Health and racial disparities between Charleston and its neighbors appear in congressional data |  Health

The health of residents of one of Charleston’s congressional districts is far better than that of its neighbor and is likely the result of racial gerrymandering, a health expert says.

The stark differences point to the need to continue working on improving health disparities in those areas, said U.S. Representative Jim Clyburn, D-Columbia, who also represents parts of Greater Charleston.

The Congressional District Health Dashboard is a new online tool from the Robert Wood Johnson Foundation and New York University Grossman School of Medicine. It lets people compare the health of one congressional district to another across 36 different measures. These areas include health issues such as diabetes or obesity, health issues such as death from heart disease, or health factors such as air pollution or the rate of uninsured people.

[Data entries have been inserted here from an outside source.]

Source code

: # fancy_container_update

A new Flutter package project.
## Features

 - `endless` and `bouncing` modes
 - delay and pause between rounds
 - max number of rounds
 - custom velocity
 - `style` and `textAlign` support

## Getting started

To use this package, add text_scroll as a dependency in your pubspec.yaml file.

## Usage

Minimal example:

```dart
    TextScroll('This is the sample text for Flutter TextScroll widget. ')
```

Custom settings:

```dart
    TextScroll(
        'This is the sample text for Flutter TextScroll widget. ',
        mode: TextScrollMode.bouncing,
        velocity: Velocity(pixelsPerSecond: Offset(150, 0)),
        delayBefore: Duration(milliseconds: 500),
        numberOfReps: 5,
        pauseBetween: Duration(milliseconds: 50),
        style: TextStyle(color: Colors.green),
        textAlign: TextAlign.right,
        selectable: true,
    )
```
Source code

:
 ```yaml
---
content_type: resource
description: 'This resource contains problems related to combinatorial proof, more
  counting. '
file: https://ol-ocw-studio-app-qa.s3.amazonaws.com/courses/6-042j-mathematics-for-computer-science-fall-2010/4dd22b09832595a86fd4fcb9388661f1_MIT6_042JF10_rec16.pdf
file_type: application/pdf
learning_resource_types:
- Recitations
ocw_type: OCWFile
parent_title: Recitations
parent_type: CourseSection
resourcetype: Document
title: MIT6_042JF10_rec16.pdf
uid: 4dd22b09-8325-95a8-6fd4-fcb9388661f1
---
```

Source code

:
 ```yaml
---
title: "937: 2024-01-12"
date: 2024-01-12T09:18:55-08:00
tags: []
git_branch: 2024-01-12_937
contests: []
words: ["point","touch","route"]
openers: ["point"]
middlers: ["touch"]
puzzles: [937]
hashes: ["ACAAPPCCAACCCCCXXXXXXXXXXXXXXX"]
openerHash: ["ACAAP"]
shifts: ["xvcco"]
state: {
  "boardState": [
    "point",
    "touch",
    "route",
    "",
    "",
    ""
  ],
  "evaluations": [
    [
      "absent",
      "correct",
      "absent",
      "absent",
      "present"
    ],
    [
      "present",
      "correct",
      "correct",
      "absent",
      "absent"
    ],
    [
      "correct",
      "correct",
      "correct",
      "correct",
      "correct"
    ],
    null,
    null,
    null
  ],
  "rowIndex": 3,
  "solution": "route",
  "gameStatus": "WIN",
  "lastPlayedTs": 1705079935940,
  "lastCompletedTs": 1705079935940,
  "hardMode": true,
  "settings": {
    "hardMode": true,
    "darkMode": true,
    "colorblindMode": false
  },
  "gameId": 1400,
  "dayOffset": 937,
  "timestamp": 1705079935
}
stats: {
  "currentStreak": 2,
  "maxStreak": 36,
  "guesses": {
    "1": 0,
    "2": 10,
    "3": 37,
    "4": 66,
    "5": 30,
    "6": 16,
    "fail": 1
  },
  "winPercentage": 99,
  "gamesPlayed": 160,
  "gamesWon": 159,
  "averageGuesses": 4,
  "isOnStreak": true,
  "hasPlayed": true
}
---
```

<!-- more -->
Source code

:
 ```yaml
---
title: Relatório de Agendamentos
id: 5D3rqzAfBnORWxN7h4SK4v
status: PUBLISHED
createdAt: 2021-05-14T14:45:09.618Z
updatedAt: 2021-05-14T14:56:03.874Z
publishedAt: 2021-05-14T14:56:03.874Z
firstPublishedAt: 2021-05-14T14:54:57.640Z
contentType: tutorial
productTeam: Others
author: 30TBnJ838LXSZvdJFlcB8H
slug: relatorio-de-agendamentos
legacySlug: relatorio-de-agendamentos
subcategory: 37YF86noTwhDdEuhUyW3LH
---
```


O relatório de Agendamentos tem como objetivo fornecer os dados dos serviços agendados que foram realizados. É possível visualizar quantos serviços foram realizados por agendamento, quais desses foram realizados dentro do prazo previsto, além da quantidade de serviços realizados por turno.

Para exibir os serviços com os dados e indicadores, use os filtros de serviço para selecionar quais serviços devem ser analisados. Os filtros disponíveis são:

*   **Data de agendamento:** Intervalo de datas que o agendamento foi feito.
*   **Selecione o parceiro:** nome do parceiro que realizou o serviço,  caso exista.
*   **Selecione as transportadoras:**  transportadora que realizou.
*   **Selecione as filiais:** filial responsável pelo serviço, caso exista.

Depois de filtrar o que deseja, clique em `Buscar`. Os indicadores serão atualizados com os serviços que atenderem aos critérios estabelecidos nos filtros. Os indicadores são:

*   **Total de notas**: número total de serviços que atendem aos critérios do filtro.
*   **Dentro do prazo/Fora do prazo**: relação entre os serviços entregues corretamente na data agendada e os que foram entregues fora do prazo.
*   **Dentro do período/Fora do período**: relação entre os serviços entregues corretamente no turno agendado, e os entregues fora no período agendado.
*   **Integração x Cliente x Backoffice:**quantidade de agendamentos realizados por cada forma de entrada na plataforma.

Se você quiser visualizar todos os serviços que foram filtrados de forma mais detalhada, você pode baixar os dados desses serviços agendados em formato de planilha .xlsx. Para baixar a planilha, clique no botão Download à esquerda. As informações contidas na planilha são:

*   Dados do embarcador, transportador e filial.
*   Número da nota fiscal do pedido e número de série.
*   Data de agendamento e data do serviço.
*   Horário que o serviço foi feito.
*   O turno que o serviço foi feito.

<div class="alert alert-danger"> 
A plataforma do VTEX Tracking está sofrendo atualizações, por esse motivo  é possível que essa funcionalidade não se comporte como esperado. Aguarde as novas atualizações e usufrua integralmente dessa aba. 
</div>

While there are databases that look at health issues by county or state, there really weren’t any that offered a simple or comprehensive overview by congressional district, which is why this was created, said Dr. Giridhar Mallya, senior policy officer for Robert Wood. Johnson Foundation and public health physician in Philadelphia.

The tool can help those who want to talk to representatives about health issues in their district and can also be used by staff to explore these issues.

Congressional districts are political boundaries and often do not follow natural divisions within a state or contain cohesive communities, Mallya said, and could separate cities from suburbs from rural areas. The goal is to maximize one party’s chances in that district over another.

And often that will be by race, Mallya said, which appears to be the case with South Carolina’s 1st and 6th districts after the 2020 census.

The 1st District, which is represented by Republican Nancy Mace, is 68% white and 17% black, while Clyburn’s 6th District is 42% white and 47% black. Overall, South Carolina is 69% white and 27% black, according to the US Census Bureau. Charleston County is 25% black.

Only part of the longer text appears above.